In this video lecture they say:
If $Y=f(X) + \epsilon$ where $\epsilon$ is the error for input $X$, then expectation value $E[\epsilon]=0$ and $\text{Var}[\epsilon]=\sigma^2$.
Then it is said that
$\text{EPE}(x_0)=E[(Y-f(x_0))^2|X=x_0]$ ----------- $(1)$
$\implies \text{EPE}(x_0)=E[(E[\hat{f}(x_0)]-\hat{f}(x_0))^2|X=x_0] + E[\hat{f}(x_0)-E[Y]]^2+\sigma^2 = \frac{\sigma^2}{k}$ -------- $(2)$
The first term on the right hand side is called the variance and the second term is called the bias.
$\implies \text{EPE}(x_0) = \frac{\sigma^2}{k} + [f(x_0)-E[\frac{1}{k}\sum_{l=1}^{k}f(x_{(l)})]]^2 + \sigma^2$ ---------- $(3)$
Questions:
How do we get to step $(2)$ from step $(1)$? What does $\hat{f}$ mean?
Why is the variance term $\sigma^2/k$ ($k$ I think is the number of sample data points)?

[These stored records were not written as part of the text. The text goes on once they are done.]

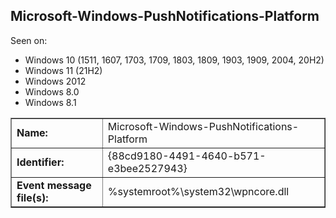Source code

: ## Microsoft-Windows-PushNotifications-Platform

Seen on:
* Windows 10 (1511, 1607, 1703, 1709, 1803, 1809, 1903, 1909, 2004, 20H2)
* Windows 11 (21H2)
* Windows 2012
* Windows 8.0
* Windows 8.1

<table border="1" class="docutils">
  <tbody>
    <tr>
      <td><b>Name:</b></td>
      <td>Microsoft-Windows-PushNotifications-Platform</td>
    </tr>
    <tr>
      <td><b>Identifier:</b></td>
      <td>{88cd9180-4491-4640-b571-e3bee2527943}</td>
    </tr>
    <tr>
      <td><b>Event message file(s):</b></td>
      <td>%systemroot%\system32\wpncore.dll</td>
    </tr>
  </tbody>
</table>

&nbsp;

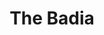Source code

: ---
layout: architecture
title: The Badia
category: 
building: badia
image: badia-thumbnail.png
blurb: The Badia...
thumbnail: badia-thumbnail.png
status: live
image-model: badia-models.png
front_page: live
model_link: https://3d.wlu.edu/v21/pages/Badia/Badia.html
model_thumbnail: /assets/images/thumbnail/badia-model.png
model_info: 
map_link: https://washlee.maps.arcgis.com/apps/webappviewer/index.html?id=26f7d0d21d0b463d8eb718d71673b14c
---
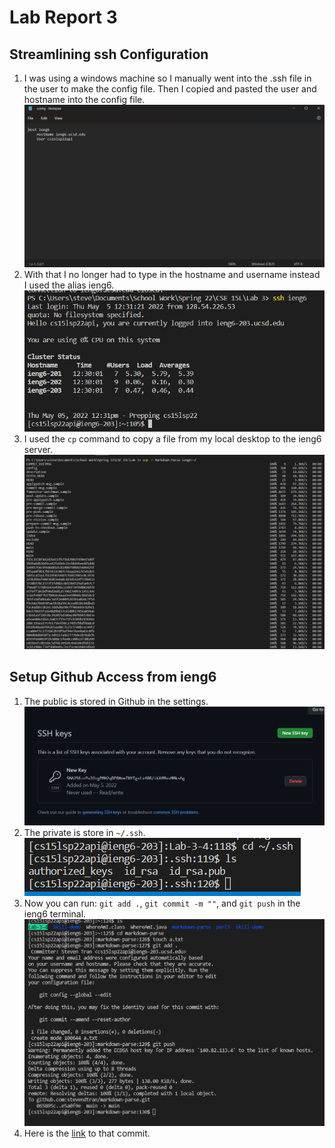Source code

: # Lab Report 3

## Streamlining ssh Configuration
1. I was using a windows machine so I manually went into the .ssh file in the user to make the config file. Then I copied and pasted the user and hostname into the config file.  
![Picture](PicLab3/config.png)
2. With that I no longer had to type in the hostname and username instead I used the alias ieng6.  
![Picture](PicLab3/alias.png)
3. I used the `cp` command to copy a file from my local desktop to the ieng6 server.  
![Picture](PicLab3/copy.png)

## Setup Github Access from ieng6
1. The public is stored in Github in the settings.  
![Picture](PicLab3/SSHKey.png)
2. The private is store in `~/.ssh`.
![Picture](PicLab3/privatekey.png)
3. Now you can run: `git add .`, `git commit -m ""`, and `git push` in the ieng6 terminal.
![Picture](PicLab3/git.png)
4. Here is the [link](https://github.com/stevendtran/markdown-parse/commit/e5a0f9e5aace39f345da0c18df4d1eac1663aed7) to that commit.


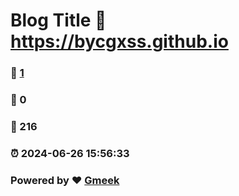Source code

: # Blog Title :link: https://bycgxss.github.io 
### :page_facing_up: [1](https://bycgxss.github.io/tag.html) 
### :speech_balloon: 0 
### :hibiscus: 216 
### :alarm_clock: 2024-06-26 15:56:33 
### Powered by :heart: [Gmeek](https://github.com/Meekdai/Gmeek)

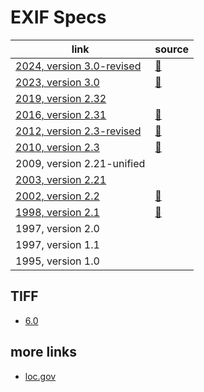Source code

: # EXIF Specs

| link                                  | source                                                                     |
|---------------------------------------|----------------------------------------------------------------------------|
| [2024, version 3.0-revised](exif/3.0) | [🔗](https://www.cipa.jp/std/documents/download_e.html?CIPA_DC-008-2024-E) |
| [2023, version 3.0](exif/3.0)         | [🔗](https://www.cipa.jp/std/documents/download_e.html?CIPA_DC-008-2023-E) |
| [2019, version 2.32](exif/2.32)       |                                                                            |
| [2016, version 2.31](exif/2.31)       | [🔗](http://www.cipa.jp/std/documents/e/DC-008-Translation-2016-E.pdf)     |
| [2012, version 2.3-revised](exif/2.3) | [🔗](http://www.cipa.jp/std/documents/e/DC-008-2012_E.pdf)                 |
| [2010, version 2.3](exif/2.3)         | [🔗](http://www.cipa.jp/std/documents/e/DC-008-2010_E.pdf)                 |
| 2009, version 2.21-unified            |                                                                            |
| [2003, version 2.21](exif/2.21)       |                                                                            |
| [2002, version 2.2](exif/2.2)         | [🔗](http://www.exif.org/Exif2-2.PDF)                                      |
| [1998, version 2.1](exif/2.1)         | [🔗](http://www.exif.org/Exif2-1.PDF)                                      |
| 1997, version 2.0                     |                                                                            |
| 1997, version 1.1                     |                                                                            |
| 1995, version 1.0                     |                                                                            |

## TIFF

* [6.0](tiff/6.0)


## more links

* [loc.gov](https://www.loc.gov/preservation/digital/formats/fdd/fdd000618.shtml)
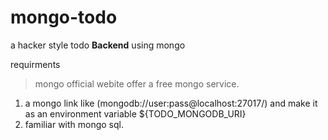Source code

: # mongo-todo
a hacker style todo **Backend** using mongo

requirments
> mongo official webite offer a free mongo service.
1. a mongo link like (mongodb://user:pass@localhost:27017/) and make it as an  environment variable ${TODO_MONGODB_URI}
2. familiar with mongo sql. 
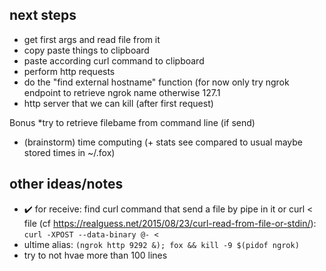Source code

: ## next steps
* get first args and read file from it
* copy paste things to clipboard
* paste according curl command to clipboard
* perform http requests
* do the "find external hostname" function (for now only try ngrok endpoint to retrieve ngrok name otherwise 127.1
* http server that we can kill (after first request)

Bonus
*try to retrieve filebame from command line (if send)
* (brainstorm) time computing (+ stats see compared to usual maybe stored times in ~/.fox)


  
## other ideas/notes
* ✔️ for receive: find curl command that send a file by pipe in it or curl < file
(cf https://realguess.net/2015/08/23/curl-read-from-file-or-stdin/): `curl -XPOST --data-binary @- <`
* ultime alias: `(ngrok http 9292 &); fox && kill -9 $(pidof ngrok)`
* try to not hvae more than 100 lines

Why does the bias term equal $[f(x_0)-E[\frac{1}{k}\sum_{l=1}^{k}f(x_{(l)})]]^2$ ?
In step 1 we have that $\textrm{ESE} = \textrm{E}[(Y-f(x_0))^2]$. By adding and subtracting $E[\hat{f}(x_0)]$ we obtain:
\begin{equation} \begin{split} \textrm{ESE} & = \textrm{E}[(Y-f(x_0))^2]\\ & = \textrm{E}[(Y-\textrm{E}[\hat{f}(x_0)] + \textrm{E}[\hat{f}(x_0)]- f(x_0))^2] \end{split} \end{equation}
Expanding this equation gives us the outer and inner terms squared, and the cross terms:
\begin{equation} \begin{split} \textrm{ESE} & = \textrm{E}[(Y-f(x_0))^2]\\ & = \textrm{E}[(Y-\textrm{E}[\hat{f}(x_0)])^2] + \textrm{E}[(\textrm{E}[\hat{f}(x_0)]- f(x_0))^2] + 2\textrm{E}[(Y-\textrm{E}[\hat{f}(x_0)])(\textrm{E}[\hat{f}(x_0)]- f(x_0))] \end{split} \end{equation}
Note that all of the values in the second expectation are constants, so we can get rid of the outer expectation and obtain:
\begin{equation} \begin{split} \textrm{ESE} & = \textrm{E}[(Y-\textrm{E}[\hat{f}(x_0)])^2] + (\textrm{E}[\hat{f}(x_0)]- f(x_0))^2 + 2\textrm{E}[(Y-\textrm{E}[\hat{f}(x_0)])(\textrm{E}[\hat{f}(x_0)]- f(x_0))] \end{split} \end{equation}
So we can see that the first term is the variance, the escond term is the bias of the estimate $\hat{f}(x_0)$ squared, and the right term is left to deal with.
If we can show that the right term is $0$, then we are done.
Expanding the righthand term gives us:
\begin{equation} \begin{split} 2\textrm{E}[(Y-\textrm{E}[\hat{f}(x_0)])(\textrm{E}[\hat{f}(x_0)]- f(x_0))] & = 2\textrm{E}[Y\textrm{E}[\hat{f}(x_0)]-\textrm{E}[\hat{f}(x_0)]^2 -\textrm{E}[\hat{f}(x_0)]f(x_0) + Yf(x_0)]\\ &= 2(\textrm{E}[Y]\textrm{E}[\hat{f}(x_0)]-\textrm{E}[\hat{f}(x_0)]^2 -\textrm{E}[\hat{f}(x_0)]f(x_0) + \textrm{E}[Y]f(x_0)) \end{split} \end{equation}
If $\textrm{E}[\hat{f}(x_0)] = f(x_0)$ then these terms cancel and we get just the bias and variance.